А Фридман умер. Я завязываю шнурки: они висят, как гениталии у трупов – там, в общей могиле. Девушки зажимали носы платками, глядели на пучки волос. Опять же – не потому ли, что звери сраму не имут? Да, похоже, что так, и, кстати, на кладбище – объявления о смерти богачей, врачей, порядочных граждан… бесконечная вереница рикш[110]
, собирается легко узнаваемая толпа – ни одного бедняка. Иными словами, богатые тоже мрут, хотя им-то жратвы хватает. Умирают ведь не только от голода. Перед смертью все равны. Им бы лучше это усвоить.– Ты опять за свое? Пора выходить. Может, сегодня начнут раздавать пораньше. Пошевеливайся, голубчик!
Жаркая ранняя осень, на улице воняет потом и трупами, точно перед мертвецкой, где обмывают покойников. Хлеб, всюду хлеб: цена такая же, как вчера. Ты хочешь подойти к лотку, потрогать, отщипнуть свежий черный хлеб, насытить кончики пальцев пропеченным коричневым мякишем. Лучше не надо. Это лишь разожжет аппетит, да и все. Не надо – так же, как ты не захотел читать, что ели любовники в ресторане на тихой венской улице. Икра подешевела. Сыр – в ту же цену. Сметаны сейчас полно, но она дорогая. Огурцы подешевели, лук в ту же цену. Но сегодня крупнее, чем вчера.

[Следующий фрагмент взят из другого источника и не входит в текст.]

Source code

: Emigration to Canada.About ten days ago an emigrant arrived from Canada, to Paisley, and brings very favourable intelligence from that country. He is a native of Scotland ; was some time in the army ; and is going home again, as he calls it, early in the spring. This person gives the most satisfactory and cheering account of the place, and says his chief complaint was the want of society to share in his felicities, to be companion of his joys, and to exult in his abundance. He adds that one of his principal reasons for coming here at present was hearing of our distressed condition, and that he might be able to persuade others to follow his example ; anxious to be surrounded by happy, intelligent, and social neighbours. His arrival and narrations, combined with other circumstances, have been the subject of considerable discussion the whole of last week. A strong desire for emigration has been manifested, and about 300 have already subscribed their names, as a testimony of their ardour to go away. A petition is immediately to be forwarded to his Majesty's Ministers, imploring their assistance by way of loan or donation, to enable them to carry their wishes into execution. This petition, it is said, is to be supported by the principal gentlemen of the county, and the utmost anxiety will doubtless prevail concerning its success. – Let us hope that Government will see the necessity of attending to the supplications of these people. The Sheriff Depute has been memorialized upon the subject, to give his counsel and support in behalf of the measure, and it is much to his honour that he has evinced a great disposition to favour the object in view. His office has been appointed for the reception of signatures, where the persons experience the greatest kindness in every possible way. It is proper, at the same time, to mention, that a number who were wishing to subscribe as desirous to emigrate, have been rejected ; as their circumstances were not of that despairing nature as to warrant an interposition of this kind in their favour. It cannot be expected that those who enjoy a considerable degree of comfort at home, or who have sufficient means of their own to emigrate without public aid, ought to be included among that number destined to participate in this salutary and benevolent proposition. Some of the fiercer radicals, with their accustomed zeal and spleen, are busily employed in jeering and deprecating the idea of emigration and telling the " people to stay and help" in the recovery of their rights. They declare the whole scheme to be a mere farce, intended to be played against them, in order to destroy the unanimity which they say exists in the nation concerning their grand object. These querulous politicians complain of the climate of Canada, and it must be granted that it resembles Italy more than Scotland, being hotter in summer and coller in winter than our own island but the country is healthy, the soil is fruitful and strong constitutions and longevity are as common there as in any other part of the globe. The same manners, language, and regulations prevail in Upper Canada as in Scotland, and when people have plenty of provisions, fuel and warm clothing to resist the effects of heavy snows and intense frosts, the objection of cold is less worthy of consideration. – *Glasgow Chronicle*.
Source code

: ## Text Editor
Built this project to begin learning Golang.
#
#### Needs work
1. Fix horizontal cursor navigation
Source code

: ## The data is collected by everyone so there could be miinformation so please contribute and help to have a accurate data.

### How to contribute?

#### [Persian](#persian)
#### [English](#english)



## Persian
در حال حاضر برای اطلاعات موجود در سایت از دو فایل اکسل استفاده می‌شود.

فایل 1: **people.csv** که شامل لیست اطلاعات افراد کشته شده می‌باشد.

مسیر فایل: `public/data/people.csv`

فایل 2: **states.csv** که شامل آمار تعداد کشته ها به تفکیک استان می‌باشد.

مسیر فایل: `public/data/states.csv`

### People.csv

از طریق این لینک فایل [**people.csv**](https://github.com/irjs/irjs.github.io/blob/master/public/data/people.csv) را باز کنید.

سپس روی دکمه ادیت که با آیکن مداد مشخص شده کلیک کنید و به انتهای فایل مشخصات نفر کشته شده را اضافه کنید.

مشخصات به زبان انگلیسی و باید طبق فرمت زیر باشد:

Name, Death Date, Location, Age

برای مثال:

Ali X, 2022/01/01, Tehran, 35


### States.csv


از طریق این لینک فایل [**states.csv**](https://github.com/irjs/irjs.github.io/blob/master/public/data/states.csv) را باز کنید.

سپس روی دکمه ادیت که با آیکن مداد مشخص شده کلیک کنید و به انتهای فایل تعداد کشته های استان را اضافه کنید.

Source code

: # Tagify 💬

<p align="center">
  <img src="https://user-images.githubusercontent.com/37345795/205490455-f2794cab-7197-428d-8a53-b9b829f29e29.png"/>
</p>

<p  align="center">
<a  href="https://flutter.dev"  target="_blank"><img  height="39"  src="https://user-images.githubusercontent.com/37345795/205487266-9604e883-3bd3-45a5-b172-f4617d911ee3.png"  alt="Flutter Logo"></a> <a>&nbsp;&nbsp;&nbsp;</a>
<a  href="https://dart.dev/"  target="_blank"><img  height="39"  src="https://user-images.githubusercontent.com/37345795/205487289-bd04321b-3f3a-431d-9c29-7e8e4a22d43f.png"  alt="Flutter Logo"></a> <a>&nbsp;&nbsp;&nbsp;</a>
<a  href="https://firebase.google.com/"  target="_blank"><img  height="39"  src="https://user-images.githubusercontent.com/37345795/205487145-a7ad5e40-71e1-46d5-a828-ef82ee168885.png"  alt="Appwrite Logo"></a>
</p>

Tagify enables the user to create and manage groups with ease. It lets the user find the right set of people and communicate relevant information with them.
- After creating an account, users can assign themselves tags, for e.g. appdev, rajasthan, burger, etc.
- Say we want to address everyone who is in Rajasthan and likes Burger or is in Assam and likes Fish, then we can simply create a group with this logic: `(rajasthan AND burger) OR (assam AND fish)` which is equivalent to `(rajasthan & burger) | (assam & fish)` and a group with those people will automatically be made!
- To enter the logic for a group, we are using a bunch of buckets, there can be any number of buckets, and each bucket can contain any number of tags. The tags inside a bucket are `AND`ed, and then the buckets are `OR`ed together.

Помидоры-сангвиники, воплощенное жизнелюбие, смеются при виде тебя, здороваются с тобой. Походы в горы, шорты, рюкзаки, обнаженные щиколотки, в небо летят веселые буйные песни о земных радостях. Где, когда? Два года назад, целых два года. Смуглые лица, загорелые дочерна руки и ноги. Искренний смех, неожиданные ручейки, хлеб с маслом, чай с сахаром, никаких нарукавных повязок, никаких меток
Хлеб, хлеб, хлеб.
Хлеб, хлеб. Глаза разбегаются от изобилия. В витринах, на лотках, в руках, в корзинах. Если не пожую хлебца, долго не протяну. «Пожевать хлебца? Вид у тебя безобидный, – говорит он, мой убийца. – Тебя подпустят близко, даже в руки дадут. Тебе поверят. Ты же не какой-нибудь там воришка».
Заткнись, приятель, ты забываешь, что я не смогу убежать. Что, выкусил, умник?